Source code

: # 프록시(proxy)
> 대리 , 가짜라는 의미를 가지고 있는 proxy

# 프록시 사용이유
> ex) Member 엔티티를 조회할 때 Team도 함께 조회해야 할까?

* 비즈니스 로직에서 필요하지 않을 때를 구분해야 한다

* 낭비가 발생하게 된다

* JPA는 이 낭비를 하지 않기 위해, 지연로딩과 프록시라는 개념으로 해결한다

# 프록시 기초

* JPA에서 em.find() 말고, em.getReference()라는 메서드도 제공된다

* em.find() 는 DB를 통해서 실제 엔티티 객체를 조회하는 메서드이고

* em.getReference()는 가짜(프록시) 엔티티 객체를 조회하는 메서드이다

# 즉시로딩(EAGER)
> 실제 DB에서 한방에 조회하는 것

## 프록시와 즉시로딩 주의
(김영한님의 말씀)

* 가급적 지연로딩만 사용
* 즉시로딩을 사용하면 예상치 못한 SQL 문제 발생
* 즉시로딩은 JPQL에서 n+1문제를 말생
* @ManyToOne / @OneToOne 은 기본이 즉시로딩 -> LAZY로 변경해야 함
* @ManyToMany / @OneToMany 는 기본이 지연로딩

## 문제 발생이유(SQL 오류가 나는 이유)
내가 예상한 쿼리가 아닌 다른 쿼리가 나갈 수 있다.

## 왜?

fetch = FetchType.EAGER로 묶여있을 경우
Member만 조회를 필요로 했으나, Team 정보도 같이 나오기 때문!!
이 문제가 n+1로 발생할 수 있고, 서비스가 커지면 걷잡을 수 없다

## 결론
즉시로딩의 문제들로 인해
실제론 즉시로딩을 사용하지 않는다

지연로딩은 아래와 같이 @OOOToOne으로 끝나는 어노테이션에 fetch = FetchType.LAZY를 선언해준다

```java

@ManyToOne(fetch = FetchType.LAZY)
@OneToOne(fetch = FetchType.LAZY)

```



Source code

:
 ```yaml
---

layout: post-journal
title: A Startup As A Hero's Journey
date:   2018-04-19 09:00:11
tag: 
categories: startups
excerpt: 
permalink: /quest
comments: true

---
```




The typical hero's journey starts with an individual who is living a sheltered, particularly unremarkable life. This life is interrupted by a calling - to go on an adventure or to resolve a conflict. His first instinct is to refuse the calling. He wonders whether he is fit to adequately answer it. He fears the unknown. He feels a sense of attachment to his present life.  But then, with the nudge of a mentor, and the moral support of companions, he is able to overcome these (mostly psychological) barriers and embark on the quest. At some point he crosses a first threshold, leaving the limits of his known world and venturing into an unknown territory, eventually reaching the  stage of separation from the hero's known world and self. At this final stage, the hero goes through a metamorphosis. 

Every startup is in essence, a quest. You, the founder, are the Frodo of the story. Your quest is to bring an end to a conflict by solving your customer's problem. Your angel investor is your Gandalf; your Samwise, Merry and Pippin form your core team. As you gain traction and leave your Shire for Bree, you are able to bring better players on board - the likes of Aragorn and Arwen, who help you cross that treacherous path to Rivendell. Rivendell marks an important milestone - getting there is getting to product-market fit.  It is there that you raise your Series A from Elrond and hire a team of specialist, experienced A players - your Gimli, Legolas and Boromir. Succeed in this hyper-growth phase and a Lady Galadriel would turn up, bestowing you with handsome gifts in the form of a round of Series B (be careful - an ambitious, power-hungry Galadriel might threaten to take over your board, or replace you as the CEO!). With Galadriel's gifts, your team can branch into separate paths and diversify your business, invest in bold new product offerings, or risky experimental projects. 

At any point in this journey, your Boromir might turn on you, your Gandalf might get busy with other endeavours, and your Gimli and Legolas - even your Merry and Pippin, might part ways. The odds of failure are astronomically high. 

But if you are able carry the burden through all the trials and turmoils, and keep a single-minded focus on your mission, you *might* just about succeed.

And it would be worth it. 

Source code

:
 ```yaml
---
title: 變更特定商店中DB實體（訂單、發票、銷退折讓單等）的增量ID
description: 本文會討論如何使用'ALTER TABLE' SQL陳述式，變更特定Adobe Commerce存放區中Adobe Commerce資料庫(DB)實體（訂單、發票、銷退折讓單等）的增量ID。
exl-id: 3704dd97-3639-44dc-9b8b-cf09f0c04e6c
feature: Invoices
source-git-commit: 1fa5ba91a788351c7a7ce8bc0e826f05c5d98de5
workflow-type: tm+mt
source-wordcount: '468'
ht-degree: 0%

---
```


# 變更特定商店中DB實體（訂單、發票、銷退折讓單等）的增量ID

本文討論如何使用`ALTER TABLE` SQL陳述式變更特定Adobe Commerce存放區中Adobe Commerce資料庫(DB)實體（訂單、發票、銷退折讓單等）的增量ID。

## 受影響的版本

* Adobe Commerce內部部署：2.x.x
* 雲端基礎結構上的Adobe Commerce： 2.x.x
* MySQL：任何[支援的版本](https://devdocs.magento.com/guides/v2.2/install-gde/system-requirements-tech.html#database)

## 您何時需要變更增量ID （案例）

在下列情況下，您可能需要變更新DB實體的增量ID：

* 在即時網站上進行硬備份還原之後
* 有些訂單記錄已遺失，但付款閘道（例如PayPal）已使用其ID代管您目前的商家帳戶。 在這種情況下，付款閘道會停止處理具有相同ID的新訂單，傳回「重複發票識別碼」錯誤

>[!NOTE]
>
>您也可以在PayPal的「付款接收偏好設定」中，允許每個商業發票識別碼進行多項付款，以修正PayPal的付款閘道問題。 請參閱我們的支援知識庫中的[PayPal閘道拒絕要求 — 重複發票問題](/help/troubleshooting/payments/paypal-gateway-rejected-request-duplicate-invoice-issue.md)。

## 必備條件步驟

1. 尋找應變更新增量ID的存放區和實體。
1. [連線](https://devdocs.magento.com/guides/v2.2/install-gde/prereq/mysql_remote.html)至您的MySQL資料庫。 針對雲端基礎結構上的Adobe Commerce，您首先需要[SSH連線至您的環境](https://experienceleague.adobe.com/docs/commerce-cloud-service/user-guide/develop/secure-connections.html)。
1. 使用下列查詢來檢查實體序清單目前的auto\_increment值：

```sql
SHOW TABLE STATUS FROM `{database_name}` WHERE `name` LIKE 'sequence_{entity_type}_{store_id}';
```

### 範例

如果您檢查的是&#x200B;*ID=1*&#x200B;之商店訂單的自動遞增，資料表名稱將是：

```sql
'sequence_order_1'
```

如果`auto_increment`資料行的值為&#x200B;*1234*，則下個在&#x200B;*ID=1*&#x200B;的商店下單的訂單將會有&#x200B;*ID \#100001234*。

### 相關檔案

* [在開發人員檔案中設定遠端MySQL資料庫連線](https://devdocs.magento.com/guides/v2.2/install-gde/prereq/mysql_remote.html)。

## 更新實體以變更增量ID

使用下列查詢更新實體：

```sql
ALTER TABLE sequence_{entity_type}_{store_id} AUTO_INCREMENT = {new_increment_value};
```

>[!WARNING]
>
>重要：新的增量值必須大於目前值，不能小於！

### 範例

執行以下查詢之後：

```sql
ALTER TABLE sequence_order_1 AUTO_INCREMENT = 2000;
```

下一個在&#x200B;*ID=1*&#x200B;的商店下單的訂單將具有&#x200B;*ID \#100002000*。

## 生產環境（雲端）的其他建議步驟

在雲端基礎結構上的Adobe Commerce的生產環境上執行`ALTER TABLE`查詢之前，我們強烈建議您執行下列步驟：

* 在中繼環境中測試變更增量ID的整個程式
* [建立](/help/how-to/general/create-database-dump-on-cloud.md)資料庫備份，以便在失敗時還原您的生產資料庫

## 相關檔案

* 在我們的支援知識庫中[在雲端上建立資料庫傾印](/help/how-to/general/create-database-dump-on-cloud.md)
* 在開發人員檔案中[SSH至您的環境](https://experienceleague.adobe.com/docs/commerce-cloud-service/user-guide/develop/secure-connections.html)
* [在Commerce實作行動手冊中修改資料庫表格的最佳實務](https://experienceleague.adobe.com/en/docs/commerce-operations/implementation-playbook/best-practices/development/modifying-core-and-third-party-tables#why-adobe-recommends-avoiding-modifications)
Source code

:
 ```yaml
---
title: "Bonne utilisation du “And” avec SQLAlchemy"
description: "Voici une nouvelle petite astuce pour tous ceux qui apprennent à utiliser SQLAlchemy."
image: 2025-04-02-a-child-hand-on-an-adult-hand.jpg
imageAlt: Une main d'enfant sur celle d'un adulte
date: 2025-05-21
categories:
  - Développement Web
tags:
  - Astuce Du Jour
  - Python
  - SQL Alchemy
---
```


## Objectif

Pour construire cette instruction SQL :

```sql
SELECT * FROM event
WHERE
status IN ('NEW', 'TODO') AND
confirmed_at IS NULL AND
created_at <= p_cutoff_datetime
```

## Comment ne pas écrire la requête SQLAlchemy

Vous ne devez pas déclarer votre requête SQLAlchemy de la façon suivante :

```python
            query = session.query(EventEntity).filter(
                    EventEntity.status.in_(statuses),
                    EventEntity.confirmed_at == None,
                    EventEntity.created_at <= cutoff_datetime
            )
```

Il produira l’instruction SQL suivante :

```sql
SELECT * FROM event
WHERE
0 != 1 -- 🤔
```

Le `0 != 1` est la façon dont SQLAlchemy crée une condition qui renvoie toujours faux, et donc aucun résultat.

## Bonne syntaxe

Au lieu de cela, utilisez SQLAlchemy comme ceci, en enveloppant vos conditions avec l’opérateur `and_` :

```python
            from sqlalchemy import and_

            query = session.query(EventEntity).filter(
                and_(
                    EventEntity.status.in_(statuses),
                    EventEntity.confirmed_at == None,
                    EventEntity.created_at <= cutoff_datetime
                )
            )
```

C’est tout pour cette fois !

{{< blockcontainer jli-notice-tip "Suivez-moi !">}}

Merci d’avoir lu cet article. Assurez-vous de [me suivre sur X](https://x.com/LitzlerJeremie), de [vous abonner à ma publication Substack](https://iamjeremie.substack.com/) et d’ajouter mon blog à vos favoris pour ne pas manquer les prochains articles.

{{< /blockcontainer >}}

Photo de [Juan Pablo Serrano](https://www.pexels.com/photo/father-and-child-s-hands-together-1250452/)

--------------------

In the records above, find the line containing "C’est tout pour cette fois !" and print it and every later line exactly, through the last one.

C’est tout pour cette fois !

{{< blockcontainer jli-notice-tip "Suivez-moi !">}}

Merci d’avoir lu cet article. Assurez-vous de [me suivre sur X](https://x.com/LitzlerJeremie), de [vous abonner à ma publication Substack](https://iamjeremie.substack.com/) et d’ajouter mon blog à vos favoris pour ne pas manquer les prochains articles.

{{< /blockcontainer >}}

Photo de [Juan Pablo Serrano](https://www.pexels.com/photo/father-and-child-s-hands-together-1250452/)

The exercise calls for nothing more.